1. The Plaintiffs' original version of their complaint contained the full name of their minor daughter. Magistrate Judge Karla R. Spaulding directed the Clerk of Court to remove the original complaint from CM/ECF and ordered the Plaintiffs to file a redacted complaint. (Doc. 4). The Plaintiffs complied on May 14, 2018. (Doc. 7).
2. At the hearing, Mr. Powell informed the undersigned that he identifies as female and goes by the name Brooklyn Powell. The undersigned referred to Mr. Powell as Brooklyn during the hearing. However, the CM/ECF docket and all pleadings continue to reflect that Mr. Powell is proceeding under his original name (Brian). Thus, to ensure continuity of the record, the undersigned continues to refer to Mr. Powell in the masculine and as his name appears on the docket and all pleadings.

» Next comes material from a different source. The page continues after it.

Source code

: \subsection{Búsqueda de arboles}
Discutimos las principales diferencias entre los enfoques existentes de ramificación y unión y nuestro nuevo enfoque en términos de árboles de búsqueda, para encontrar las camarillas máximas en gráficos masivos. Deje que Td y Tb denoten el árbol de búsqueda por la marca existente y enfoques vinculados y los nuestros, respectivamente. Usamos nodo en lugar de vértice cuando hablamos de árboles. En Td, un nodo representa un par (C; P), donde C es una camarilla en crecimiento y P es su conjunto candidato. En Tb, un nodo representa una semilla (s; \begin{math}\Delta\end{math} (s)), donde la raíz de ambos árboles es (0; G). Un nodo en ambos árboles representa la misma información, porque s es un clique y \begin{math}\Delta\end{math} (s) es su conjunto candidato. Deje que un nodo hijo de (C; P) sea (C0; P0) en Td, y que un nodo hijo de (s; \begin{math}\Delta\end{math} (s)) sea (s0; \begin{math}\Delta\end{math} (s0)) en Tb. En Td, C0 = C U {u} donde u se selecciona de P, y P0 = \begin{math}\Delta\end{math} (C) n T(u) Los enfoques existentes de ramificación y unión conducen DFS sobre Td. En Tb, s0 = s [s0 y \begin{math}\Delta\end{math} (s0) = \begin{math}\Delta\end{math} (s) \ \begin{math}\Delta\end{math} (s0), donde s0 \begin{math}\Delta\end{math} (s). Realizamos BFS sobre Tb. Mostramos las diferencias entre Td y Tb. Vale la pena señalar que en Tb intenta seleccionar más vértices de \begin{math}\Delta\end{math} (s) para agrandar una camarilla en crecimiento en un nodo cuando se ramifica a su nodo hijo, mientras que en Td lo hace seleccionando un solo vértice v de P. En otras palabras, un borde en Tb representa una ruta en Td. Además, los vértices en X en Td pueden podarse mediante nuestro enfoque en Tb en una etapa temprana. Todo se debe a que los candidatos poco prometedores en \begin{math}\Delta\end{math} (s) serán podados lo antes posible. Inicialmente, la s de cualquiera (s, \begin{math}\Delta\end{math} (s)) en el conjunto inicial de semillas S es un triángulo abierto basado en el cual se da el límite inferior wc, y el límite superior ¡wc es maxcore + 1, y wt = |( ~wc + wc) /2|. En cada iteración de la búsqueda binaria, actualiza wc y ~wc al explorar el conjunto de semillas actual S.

3. The Plaintiffs did, however, file a motion for protective order and to compel discovery, stating that Morgan Property refused to respond to their requests for production and, as such, requested a protective order "protecting plaintiff Brian Powell from answering `ambush' deposition inquiries in connection with their outstanding discovery document requests. . . ." (Doc. 70 at 4). The undersigned directed Morgan Property to file an expedited response to the motion to compel, and stated that Mr. Powell's deposition "shall proceed as scheduled on September 25, 2019 as ordered by the Court." (Doc. 71). Morgan Property filed a timely response to the motion (Doc. 73), and it remains pending.
4. The decisions of the Fifth Circuit rendered before October 1, 1981 are binding on this circuit. Bonner v. City of Prichard, 661 F.2d 1206, 1207 (11th Cir. 1981) (en banc).
5. The undersigned is recommending dismissal without prejudice for three reasons. First, neither side has requested a dismissal with prejudice. Second, the record reflects that it is only Mr. Powell who has engaged in the egregious behavior that forms the subject of this Report; there is nothing in the record — and Morgan Property has not made any argument — that Mrs. Powell bears any responsibility for her husband's failure to appear at his deposition. Indeed, the motion to compel and the undersigned's order on that motion were directed solely at Mr. Powell. (See Docs. 63, 69). While the undersigned could engage in speculation as to Mrs. Powell's ability to influence her husband with respect to participating in discovery, such speculation is insufficient to merit the most severe sanction of dismissal with prejudice as it pertains to her. Third, as discussed below, the undersigned is recommending that dismissal of this case be conditioned on the Plaintiffs' payment of certain attorney's fees and costs in the event they later seek to refile their claims. The undersigned believes that this condition will afford Morgan Property some level of protection from any future vexatious litigation.
6. Although Morgan Property does not specify in its motion, any sanctions awarded would only be levied against Mr. Powell, as he is in the only party who failed to comply with a discovery order in this case. (See Docs. 63, 69, 74).